Però questo non basta a spiegare tutto. Perché se è vero che la tifoseria blucerchiata è una delle più belle, numerose e rumorose d’Italia, è anche vero che non era preparata per quello che stava per capitare. Forse confusa dalle tante voci sparse ad arte, come quella che Ferrero fosse l’uomo di paglia di Garrone, fattispecie che si è dimostrata completamente falsa; più probabilmente legata a uno stile che esiste solo qui: i doriani identificano il presidente con la bandiera. Hanno un terzo della loro storia tra i Mantovani e i Garrone, cioè due dinastie che, seppur protagoniste di stagioni diverse, hanno garantito una continuità ideale con i valori del club. Dovete sapere che per le altre tifoserie un rapporto del genere non esiste: i presidenti sono sempre visti con sospetto, criticati con ferocia, spesso anche in modo esagerato. Vi è un rapporto di amore e odio che si alternano come i risultati della squadra.
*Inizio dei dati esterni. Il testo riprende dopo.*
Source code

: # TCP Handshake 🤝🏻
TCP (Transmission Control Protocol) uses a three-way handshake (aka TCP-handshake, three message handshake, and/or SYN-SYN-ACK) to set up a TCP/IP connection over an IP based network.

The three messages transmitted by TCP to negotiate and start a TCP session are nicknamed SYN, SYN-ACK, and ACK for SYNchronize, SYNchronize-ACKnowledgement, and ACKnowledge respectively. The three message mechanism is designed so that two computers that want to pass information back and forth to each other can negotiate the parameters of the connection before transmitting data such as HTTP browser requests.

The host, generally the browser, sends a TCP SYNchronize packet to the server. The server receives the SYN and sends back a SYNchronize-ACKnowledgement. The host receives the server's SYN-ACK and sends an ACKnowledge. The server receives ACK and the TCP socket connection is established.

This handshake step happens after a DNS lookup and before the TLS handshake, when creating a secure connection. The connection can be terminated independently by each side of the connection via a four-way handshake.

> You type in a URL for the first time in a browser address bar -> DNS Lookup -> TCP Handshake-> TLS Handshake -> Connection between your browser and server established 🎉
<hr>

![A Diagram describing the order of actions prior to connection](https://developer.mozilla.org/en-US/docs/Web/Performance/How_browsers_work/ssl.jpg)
Alla Sampdoria no. Il presidente è intoccabile, chi lo critica è genoano: anche Ferrero ha goduto di questa immunità. “I tifosi devono fare i tifosi”, quante volte l’ho sentito dire. Non so voi, ma se mi accorgo che il presidente sta dileggiando e uccidendo la mia squadra mi sento obbligato a intervenire. E invece gli interventi sono stati sporadici e minoritari: potrei persino pubblicare, ma sono troppo corretto per farlo, la lista delle decine di tifosi, quanti bei ‘Viperetta’ messi nei loro pseudonimi, che sono stato costretto a bloccare sui social network per non vedere i loro insulti. Io avevo lasciato Samp Tv con l’arrivo di Ferrero, criticavo le sue uscite e le sue mosse, per questo ero diventato un nemico. Se la Sampdoria a giugno morirà io vi considero corresponsabili.